Exercise goal:
Go through the data and report each line that holds the string "játszott".

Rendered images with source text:
——

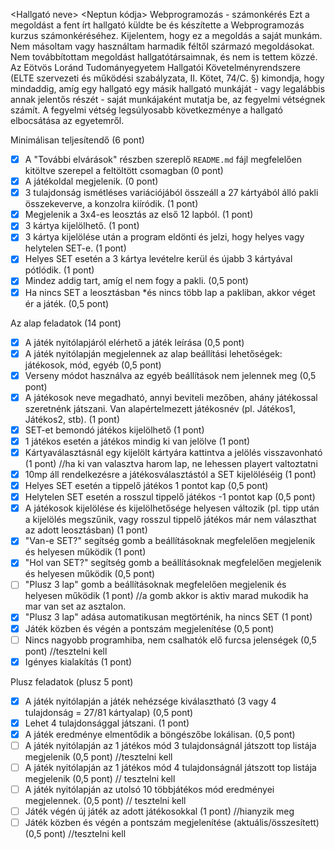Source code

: <Hallgató neve> 
<Neptun kódja> 
Webprogramozás - számonkérés
Ezt a megoldást a fent írt hallgató küldte be és készítette a Webprogramozás kurzus számonkéréséhez.
Kijelentem, hogy ez a megoldás a saját munkám. Nem másoltam vagy használtam harmadik féltől 
származó megoldásokat. Nem továbbítottam megoldást hallgatótársaimnak, és nem is tettem közzé. 
Az Eötvös Loránd Tudományegyetem Hallgatói Követelményrendszere 
(ELTE szervezeti és működési szabályzata, II. Kötet, 74/C. §) kimondja, hogy mindaddig, 
amíg egy hallgató egy másik hallgató munkáját - vagy legalábbis annak jelentős részét - 
saját munkájaként mutatja be, az fegyelmi vétségnek számít. 
A fegyelmi vétség legsúlyosabb következménye a hallgató elbocsátása az egyetemről.

Minimálisan teljesítendő (6 pont)

- [X] A "További elvárások" részben szereplő `README.md` fájl megfelelően kitöltve szerepel a feltöltött csomagban (0 pont)
- [X] A játékoldal megjelenik. (0 pont)
- [X] 3 tulajdonság ismétléses variációjából összeáll a 27 kártyából álló pakli összekeverve, a konzolra kiíródik. (1 pont)
- [X] Megjelenik a 3x4-es leosztás az első 12 lapból. (1 pont)
- [X] 3 kártya kijelölhető. (1 pont)
- [X] 3 kártya kijelölése után a program eldönti és jelzi, hogy helyes vagy helytelen SET-e. (1 pont)
- [X] Helyes SET esetén a 3 kártya levételre kerül és újabb 3 kártyával pótlódik. (1 pont)
- [X] Mindez addig tart, amíg el nem fogy a pakli. (0,5 pont)
- [X] Ha nincs SET a leosztásban *és nincs több lap a pakliban, akkor véget ér a játék. (0,5 pont)

Az alap feladatok (14 pont)

- [X] A játék nyitólapjáról elérhető a játék leírása (0,5 pont)
- [X] A játék nyitólapján megjelennek az alap beállítási lehetőségek: játékosok, mód, egyéb (0,5 pont)
- [X] Verseny módot használva az egyéb beállítások nem jelennek meg (0,5 pont)
- [X] A játékosok neve megadható, annyi beviteli mezőben, ahány játékossal szeretnénk játszani. Van alapértelmezett játékosnév (pl. Játékos1, Játékos2, stb). (1 pont)
- [X] SET-et bemondó játékos kijelölhető (1 pont)
- [X] 1 játékos esetén a játékos mindig ki van jelölve (1 pont)
- [X] Kártyaválasztásnál egy kijelölt kártyára kattintva a jelölés visszavonható (1 pont) //ha ki van valasztva harom lap, ne lehessen playert valtoztatni
- [X] 10mp áll rendelkezésre a játékosválasztástól a SET kijelöléséig (1 pont)
- [X] Helyes SET esetén a tippelő játékos 1 pontot kap (0,5 pont)
- [X] Helytelen SET esetén a rosszul tippelő játékos -1 pontot kap (0,5 pont)
- [X] A játékosok kijelölése és kijelölhetősége helyesen változik (pl. tipp után a kijelölés megszűnik, vagy rosszul tippelő játékos már nem választhat az adott leosztásban) (1 pont)
- [X] "Van-e SET?" segítség gomb a beállításoknak megfelelően megjelenik és helyesen működik (1 pont)
- [X] "Hol van SET?" segítség gomb a beállításoknak megfelelően megjelenik és helyesen működik (0,5 pont)
- [ ] "Plusz 3 lap" gomb a beállításoknak megfelelően megjelenik és helyesen működik (1 pont) //a gomb akkor is aktiv marad mukodik ha mar van set az asztalon.
- [X] "Plusz 3 lap" adása automatikusan megtörténik, ha nincs SET (1 pont)
- [X] Játék közben és végén a pontszám megjelenítése (0,5 pont)
- [ ] Nincs nagyobb programhiba, nem csalhatók elő furcsa jelenségek (0,5 pont) //tesztelni kell
- [X] Igényes kialakítás (1 pont)

Plusz feladatok (plusz 5 pont)

- [X] A játék nyitólapján a játék nehézsége kiválasztható (3 vagy 4 tulajdonság = 27/81 kártyalap) (0,5 pont)
- [X] Lehet 4 tulajdonsággal játszani. (1 pont)
- [X] A játék eredménye elmentődik a böngészőbe lokálisan. (0,5 pont)
- [ ] A játék nyitólapján az 1 játékos mód 3 tulajdonságnál játszott top listája megjelenik (0,5 pont) //tesztelni kell
- [ ] A játék nyitólapján az 1 játékos mód 4 tulajdonságnál játszott top listája megjelenik (0,5 pont) // tesztelni kell
- [ ] A játék nyitólapján az utolsó 10 többjátékos mód eredményei megjelennek. (0,5 pont) // tesztelni kell
- [ ] Játék végén új játék az adott játékosokkal (1 pont) //hianyzik meg
- [ ] Játék közben és végén a pontszám megjelenítése (aktuális/összesített) (0,5 pont) //tesztelni kell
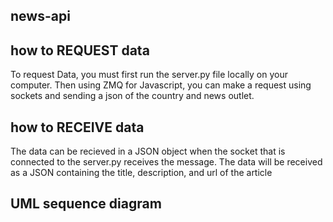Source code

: **news-api**
-----------------------------------------------------------------------------------------------------------------------------------------------------------------------

**how to REQUEST data** 
------------------------------------------------------------------------------------------------------------------------------------------------------------------------

To request Data, you must first run the server.py file locally on your computer. Then using ZMQ for Javascript, you can make a request using sockets and sending a json
of the country and news outlet. 

**how to RECEIVE data**
------------------------------------------------------------------------------------------------------------------------------------------------------------------------

The data can be recieved in a JSON object when the socket that is connected to the server.py receives the message. The data will be received as a JSON containing
the title, description, and url of the article

**UML sequence diagram**
------------------------------------------------------------------------------------------------------------------------------------------------------------------------
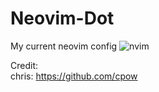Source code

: # Neovim-Dot
My current neovim config
![nvim](https://github.com/autonomuscoder/Neovim/assets/112854891/6a0ea87b-6273-4fb1-934c-5264d230602c)


Credit: <br>
chris: https://github.com/cpow
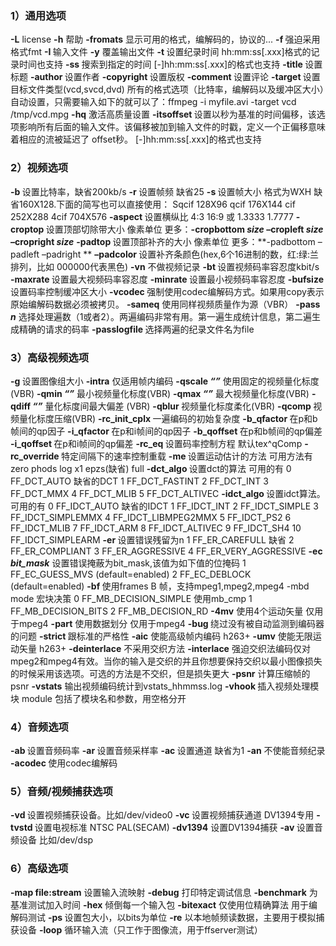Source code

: ### 1）通用选项

**-L** license
**-h** 帮助
**-fromats** 显示可用的格式，编解码的，协议的...
**-f *<fmt>*** 强迫采用格式fmt
**-I *<filename>*** 输入文件
**-y** 覆盖输出文件
**-t *<duration>*** 设置纪录时间 hh:mm:ss[.xxx]格式的记录时间也支持
**-ss *<position>*** 搜索到指定的时间 [-]hh:mm:ss[.xxx]的格式也支持
**-title *<string>*** 设置标题
**-author *<string>*** 设置作者
**-copyright *<string>*** 设置版权
**-comment *<string>*** 设置评论
**-target *<type>*** 设置目标文件类型(vcd,svcd,dvd) 所有的格式选项（比特率，编解码以及缓冲区大小）自动设置，只需要输入如下的就可以了：ffmpeg -i myfile.avi -target vcd /tmp/vcd.mpg
**-hq** 激活高质量设置
**-itsoffset *<offset>*** 设置以秒为基准的时间偏移，该选项影响所有后面的输入文件。该偏移被加到输入文件的时戳，定义一个正偏移意味着相应的流被延迟了 offset秒。 [-]hh:mm:ss[.xxx]的格式也支持

### 2）视频选项

**-b *<bitrate>*** 设置比特率，缺省200kb/s
**-r *<fps>*** 设置帧频 缺省25
**-s *<size>*** 设置帧大小 格式为WXH 缺省160X128.下面的简写也可以直接使用：
Sqcif 128X96 qcif 176X144 cif 252X288 4cif 704X576
**-aspect *<aspect>*** 设置横纵比 4:3 16:9 或 1.3333 1.7777
**-croptop *<size>*** 设置顶部切除带大小 像素单位
        更多：**-cropbottom *size* –cropleft *size* –cropright *size***
**-padtop *<size>*** 设置顶部补齐的大小 像素单位
        更多：**-padbottom *<size>* –padleft *<size>* –padright *<size>* ** 
**–padcolor *<color>*** 设置补齐条颜色(hex,6个16进制的数，红:绿:兰排列，比如 000000代表黑色)
**-vn** 不做视频记录
**-bt *<tolerance>*** 设置视频码率容忍度kbit/s
**-maxrate *<bitrate>*** 设置最大视频码率容忍度
**-minrate *<bitreate>*** 设置最小视频码率容忍度
**-bufsize *<size>*** 设置码率控制缓冲区大小
**-vcodec *<codec>*** 强制使用codec编解码方式。如果用copy表示原始编解码数据必须被拷贝。
**-sameq** 使用同样视频质量作为源（VBR）
**-pass *n*** 选择处理遍数（1或者2）。两遍编码非常有用。第一遍生成统计信息，第二遍生成精确的请求的码率
**-passlogfile *<file>*** 选择两遍的纪录文件名为file

### 3）高级视频选项

**-g *<size>*** 设置图像组大小
**-intra** 仅适用帧内编码
**-qscale *<q>*** 使用固定的视频量化标度(VBR)
**-qmin *<q>*** 最小视频量化标度(VBR)
**-qmax *<q>*** 最大视频量化标度(VBR)
**-qdiff *<q>*** 量化标度间最大偏差 (VBR)
**-qblur *<blur>*** 视频量化标度柔化(VBR)
**-qcomp *<compression>*** 视频量化标度压缩(VBR)
**-rc_init_cplx *<complexity>*** 一遍编码的初始复杂度
**-b_qfactor *<factor>*** 在p和b帧间的qp因子
**-i_qfactor *<factor>*** 在p和i帧间的qp因子
**-b_qoffset *<offset>*** 在p和b帧间的qp偏差
**-i_qoffset *<offset>*** 在p和i帧间的qp偏差
**-rc_eq *<equation>*** 设置码率控制方程 默认tex^qComp
**-rc_override *<override>*** 特定间隔下的速率控制重载
**-me *<method>*** 设置运动估计的方法 可用方法有 zero phods log x1 epzs(缺省) full
**-dct_algo *<algo>*** 设置dct的算法 可用的有 0 FF_DCT_AUTO 缺省的DCT 1 FF_DCT_FASTINT 2 FF_DCT_INT 3 FF_DCT_MMX 4 FF_DCT_MLIB 5 FF_DCT_ALTIVEC
**-idct_algo *<algo>*** 设置idct算法。可用的有 0 FF_IDCT_AUTO 缺省的IDCT 1 FF_IDCT_INT 2 FF_IDCT_SIMPLE 3 FF_IDCT_SIMPLEMMX 4 FF_IDCT_LIBMPEG2MMX 5 FF_IDCT_PS2 6 FF_IDCT_MLIB 7 FF_IDCT_ARM 8 FF_IDCT_ALTIVEC 9 FF_IDCT_SH4 10 FF_IDCT_SIMPLEARM
**-er *<n>*** 设置错误残留为n 1 FF_ER_CAREFULL 缺省 2 FF_ER_COMPLIANT 3 FF_ER_AGGRESSIVE 4 FF_ER_VERY_AGGRESSIVE
**-ec *bit_mask*** 设置错误掩蔽为bit_mask,该值为如下值的位掩码 1 FF_EC_GUESS_MVS (default=enabled) 2 FF_EC_DEBLOCK (default=enabled)
**-bf *<frames>*** 使用frames B 帧，支持mpeg1,mpeg2,mpeg4
-mbd mode 宏块决策 0 FF_MB_DECISION_SIMPLE 使用mb_cmp 1 FF_MB_DECISION_BITS 2 FF_MB_DECISION_RD
**-4mv** 使用4个运动矢量 仅用于mpeg4
**-part** 使用数据划分 仅用于mpeg4
**-bug *<param>*** 绕过没有被自动监测到编码器的问题
**-strict *<strictness>*** 跟标准的严格性
**-aic** 使能高级帧内编码 h263+
**-umv** 使能无限运动矢量 h263+
**-deinterlace** 不采用交织方法
**-interlace** 强迫交织法编码仅对mpeg2和mpeg4有效。当你的输入是交织的并且你想要保持交织以最小图像损失的时候采用该选项。可选的方法是不交织，但是损失更大
**-psnr** 计算压缩帧的psnr
**-vstats** 输出视频编码统计到vstats_hhmmss.log
**-vhook *<module>*** 插入视频处理模块 module 包括了模块名和参数，用空格分开

### 4）音频选项

**-ab *<bitrate>*** 设置音频码率
**-ar *<freq>*** 设置音频采样率
**-ac *<channels>*** 设置通道 缺省为1
**-an** 不使能音频纪录
**-acodec *<codec>*** 使用codec编解码

### 5）音频/视频捕获选项

**-vd *<device>*** 设置视频捕获设备。比如/dev/video0
**-vc *<channel>*** 设置视频捕获通道 DV1394专用
**-tvstd *<standard>*** 设置电视标准 NTSC PAL(SECAM)
**-dv1394** 设置DV1394捕获
**-av *<device>*** 设置音频设备 比如/dev/dsp

### 6）高级选项

**-map file:stream** 设置输入流映射
**-debug** 打印特定调试信息
**-benchmark** 为基准测试加入时间
**-hex** 倾倒每一个输入包
**-bitexact** 仅使用位精确算法 用于编解码测试
**-ps *<size>*** 设置包大小，以bits为单位
**-re** 以本地帧频读数据，主要用于模拟捕获设备
**-loop** 循环输入流（只工作于图像流，用于ffserver测试）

——

Task output:
- [ ] A játék nyitólapján az 1 játékos mód 3 tulajdonságnál játszott top listája megjelenik (0,5 pont) //tesztelni kell
- [ ] A játék nyitólapján az 1 játékos mód 4 tulajdonságnál játszott top listája megjelenik (0,5 pont) // tesztelni kell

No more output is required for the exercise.